途端、俺の思考を妨げるようにして、家のインターフォンがけたたましい音楽を奏でた。



「なんなんですか!! 私たち、何かに呪わてるんですかね?!」

「誰だ……?」



ぎゅっとバスタオルの裾を掴んで嘆くひなを横目に、おれはお風呂場についている窓の外に視線を向けた。


外は台風で変わらず大嵐。雨がごうごうと吹き荒れ、今は午後五時ごろだというのに、空は闇に包まれている。
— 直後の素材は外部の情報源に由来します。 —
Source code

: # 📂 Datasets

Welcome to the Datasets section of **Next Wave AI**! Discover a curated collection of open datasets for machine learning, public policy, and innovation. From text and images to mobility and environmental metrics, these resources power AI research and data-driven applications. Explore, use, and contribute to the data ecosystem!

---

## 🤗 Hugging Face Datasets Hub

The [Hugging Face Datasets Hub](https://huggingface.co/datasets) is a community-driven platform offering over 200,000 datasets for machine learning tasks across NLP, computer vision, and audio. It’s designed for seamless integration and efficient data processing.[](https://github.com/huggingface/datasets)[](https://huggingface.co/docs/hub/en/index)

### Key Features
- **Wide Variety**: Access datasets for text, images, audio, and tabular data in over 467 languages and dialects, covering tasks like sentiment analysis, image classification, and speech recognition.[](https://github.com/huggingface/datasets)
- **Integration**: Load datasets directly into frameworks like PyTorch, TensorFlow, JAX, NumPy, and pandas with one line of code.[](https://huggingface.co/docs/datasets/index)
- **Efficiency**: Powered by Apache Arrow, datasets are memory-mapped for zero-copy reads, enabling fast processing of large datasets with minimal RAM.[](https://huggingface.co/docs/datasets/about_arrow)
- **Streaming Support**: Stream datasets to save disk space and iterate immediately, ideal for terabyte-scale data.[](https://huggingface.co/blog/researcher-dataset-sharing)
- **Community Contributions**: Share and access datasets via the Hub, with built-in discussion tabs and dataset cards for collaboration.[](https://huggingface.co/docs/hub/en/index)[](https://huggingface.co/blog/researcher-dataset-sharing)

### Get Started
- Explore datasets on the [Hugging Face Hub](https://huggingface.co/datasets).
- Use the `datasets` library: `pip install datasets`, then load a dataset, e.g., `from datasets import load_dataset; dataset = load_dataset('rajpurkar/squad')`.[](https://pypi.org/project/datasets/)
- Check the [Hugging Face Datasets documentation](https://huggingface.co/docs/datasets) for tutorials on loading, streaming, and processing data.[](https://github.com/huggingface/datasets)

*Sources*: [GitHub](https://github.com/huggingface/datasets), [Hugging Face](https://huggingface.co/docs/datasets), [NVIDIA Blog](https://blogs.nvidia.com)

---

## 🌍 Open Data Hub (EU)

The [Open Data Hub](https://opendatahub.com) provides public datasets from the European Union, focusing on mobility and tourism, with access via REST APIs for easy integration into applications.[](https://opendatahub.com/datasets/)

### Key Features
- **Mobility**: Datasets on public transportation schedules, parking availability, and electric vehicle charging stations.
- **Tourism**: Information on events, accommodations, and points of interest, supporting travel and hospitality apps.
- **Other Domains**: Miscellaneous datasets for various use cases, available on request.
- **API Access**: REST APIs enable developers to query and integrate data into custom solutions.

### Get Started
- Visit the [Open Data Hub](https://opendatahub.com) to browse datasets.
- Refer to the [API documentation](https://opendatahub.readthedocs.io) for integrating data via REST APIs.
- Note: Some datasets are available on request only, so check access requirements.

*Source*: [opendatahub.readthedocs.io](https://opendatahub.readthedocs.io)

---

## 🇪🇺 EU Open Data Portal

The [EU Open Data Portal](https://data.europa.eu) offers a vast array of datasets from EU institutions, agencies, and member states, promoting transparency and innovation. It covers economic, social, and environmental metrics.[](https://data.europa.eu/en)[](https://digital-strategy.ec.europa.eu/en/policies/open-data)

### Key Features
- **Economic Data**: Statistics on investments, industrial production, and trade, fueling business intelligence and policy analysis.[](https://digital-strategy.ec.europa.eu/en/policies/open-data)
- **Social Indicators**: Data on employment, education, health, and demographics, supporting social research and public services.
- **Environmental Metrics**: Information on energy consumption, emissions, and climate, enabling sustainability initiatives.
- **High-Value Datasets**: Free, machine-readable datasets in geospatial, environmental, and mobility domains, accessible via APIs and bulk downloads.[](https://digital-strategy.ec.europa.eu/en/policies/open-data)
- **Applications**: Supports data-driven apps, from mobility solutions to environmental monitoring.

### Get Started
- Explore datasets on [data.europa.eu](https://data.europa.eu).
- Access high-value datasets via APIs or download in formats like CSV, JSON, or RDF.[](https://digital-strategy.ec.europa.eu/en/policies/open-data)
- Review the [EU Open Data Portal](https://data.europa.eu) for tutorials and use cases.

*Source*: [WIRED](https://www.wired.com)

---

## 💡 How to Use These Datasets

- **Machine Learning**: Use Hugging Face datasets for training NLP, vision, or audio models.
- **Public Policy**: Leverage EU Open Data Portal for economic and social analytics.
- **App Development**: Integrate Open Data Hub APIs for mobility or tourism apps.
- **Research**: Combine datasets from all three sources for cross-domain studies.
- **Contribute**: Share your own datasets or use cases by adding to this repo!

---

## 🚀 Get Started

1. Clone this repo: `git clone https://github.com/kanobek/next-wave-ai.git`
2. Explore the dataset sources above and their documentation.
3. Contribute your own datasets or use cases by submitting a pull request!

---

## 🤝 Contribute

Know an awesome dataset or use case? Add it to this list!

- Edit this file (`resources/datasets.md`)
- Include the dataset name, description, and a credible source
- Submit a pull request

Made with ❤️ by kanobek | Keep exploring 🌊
当然、郵便は止まってるだろうし……こんな時に一体誰だ?



「も、もう! 私、見てきます!」



ひなはあからさまにむすっと頬を膨らませ、バスタオル姿のままお風呂場を飛び出していく。



「ちょ、おい、その格好は……」



が、その声は既にひなには届かない。





――やがて。





「「きゃああああ??!!!」」





玄関あたりで、ひなと何者かの悲鳴が響き渡った。



「おい?! 大丈夫か?!!」



もしや、不審者!? ひなを襲った!?!


俺はテンパりながらも腰にバスタオルを巻き、上半身裸のまま、転びそうになりながらも猛スピードで脱衣所を飛び出した。





……そして、玄関前に駆けつけた時。





「カイさぁん……これは、どういう事ですかあ……??」




バスタオルから肌が透けた大胆な格好で、びしっと玄関を指さし俺を睨んでくるひな。

頬はハムスターのようにぷくっと膨れ、ひなが何かに怒っていることが一目瞭然だ。



俺は、ひなが差した指の方、すなわち玄関の方に、恐る恐る視線をずらす。


そして――、





「かいかいのお見舞いに来たんだけどぉ……これは、どういうこと、なのかなあ??」





亜麻色のボブヘアーから雨水を滴らせ、レインコートをびしょびしょに濡らして玄関前に立つ、同級生――



――ねむの姿が、視界に入ってきた。




バスタオル一枚腰に巻き付け、真っ青になり固まる俺。



二人は同時に俺を指さし、そして同時に口を開いた。